When it comes to saving time and money, online pharmacies would seem to have the edge, promoting much lower costs, direct delivery, and complete privacy. What’s not to like? Well,   as this recent NextAvenue article suggests, the answer is, “Plenty.” In her article, New York-based writer and psychotherapist Barbra Williams Cosentino looks at recent consumer alerts from the U.S. Drug Enforcement Administration to warn readers that those cheap prices could be luring buyers toward impure, expired, or fraudulent drugs that have the dangerous potential to cause major health problems. It’s a classic case of “Buyer beware!”

Promises of Online Pharmacies are Enticing

The online pharmacy world seems too good to be true. Lower costs, free shipping, and no prescriptions or doctor’s visits needed? Wow! On top of that, the sites look so professional, and the selection of name brand drugs is amazing. Even the fine print seems to contain no red flags. No problem, right?

In her NextAvenue article, Cosentino warns readers not to be taken in by appearances. “If you don’t know what to look for, you could very well be purchasing fake prescription pills containing fentanyl or methamphetamine from an international or domestic criminal drug network,” she writes.

“According to the Drug Enforcement Administration’s 2021 Public Safety Alert,” Cosentino explains, “there is a huge surge in online sales of lethal counterfeit pills. Mass-produced in Mexico, smuggled into the U.S. and sold on popular social media and e-commerce platforms, they look just like their legitimate counterparts and are sickening and killing Americans at an unprecedented rate.”

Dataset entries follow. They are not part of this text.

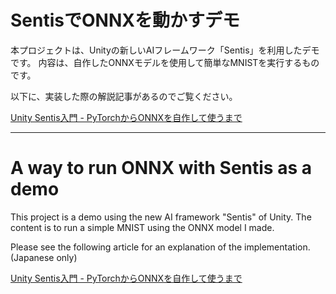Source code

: # SentisでONNXを動かすデモ

本プロジェクトは、Unityの新しいAIフレームワーク「Sentis」を利用したデモです。
内容は、自作したONNXモデルを使用して簡単なMNISTを実行するものです。

以下に、実装した際の解説記事があるのでご覧ください。

[Unity Sentis入門 - PyTorchからONNXを自作して使うまで](https://zenn.dev/meson/articles/basis-of-sentis)

----------------------------------------------------

# A way to run ONNX with Sentis as a demo

This project is a demo using the new AI framework "Sentis" of Unity.
The content is to run a simple MNIST using the ONNX model I made.

Please see the following article for an explanation of the implementation. (Japanese only)

[Unity Sentis入門 - PyTorchからONNXを自作して使うまで](https://zenn.dev/meson/articles/basis-of-sentis)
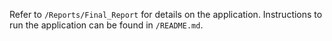 Refer to `/Reports/Final_Report` for details on the application. Instructions to run the application can be found in `/README.md`.
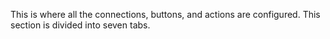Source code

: This is where all the connections, buttons, and actions are configured.
This section is divided into seven tabs.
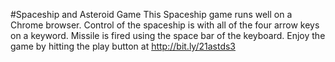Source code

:#Spaceship and Asteroid Game
This Spaceship game runs well on a Chrome browser. Control of the spaceship 
is with all of the four arrow keys on a keyword. Missile is fired using
the space bar of the keyboard. Enjoy the game by hitting the play button 
at http://bit.ly/21astds3
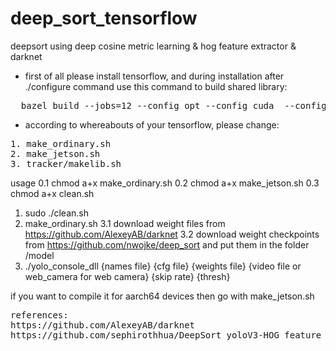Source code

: # deep_sort_tensorflow

deepsort using deep cosine metric learning  &  hog feature extractor & darknet

- first of all please install tensorflow, and during installation after ./configure command use this command to build shared library:
<pre>
  bazel build --jobs=12 --config opt --config cuda  --config monolithic tensorflow:libtensorflow_cc.so
</pre>
- according to whereabouts of your tensorflow, please change:
<pre>
1. make_ordinary.sh
2. make_jetson.sh
3. tracker/makelib.sh
</pre>

usage 
0.1 chmod a+x make_ordinary.sh
0.2 chmod a+x make_jetson.sh
0.3 chmod a+x clean.sh
1. sudo ./clean.sh
2. make_ordinary.sh
3.1 download weight files from https://github.com/AlexeyAB/darknet
3.2 download weight checkpoints from https://github.com/nwojke/deep_sort and put them in the folder  /model
4. ./yolo_console_dll {names file} {cfg file} {weights file} {video file or web_camera for web camera} {skip rate} {thresh} 
</pre>
if you want to compile it for aarch64 devices then go with make_jetson.sh
<pre>
references:
https://github.com/AlexeyAB/darknet
https://github.com/sephirothhua/DeepSort_yoloV3-HOG_feature
</pre>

Many Buy Prescription Drugs Online

Buying prescription drugs online isn’t a niche market. In fact, it’s far more common than you might think across all demographics and health conditions. Asthma and diabetes meds, drugs for cancer, and even pills like Adderall for ADHD can all be found online at far lower costs (apparently) than traditional retail. But the truth is, many buyers don’t really know what they’re getting.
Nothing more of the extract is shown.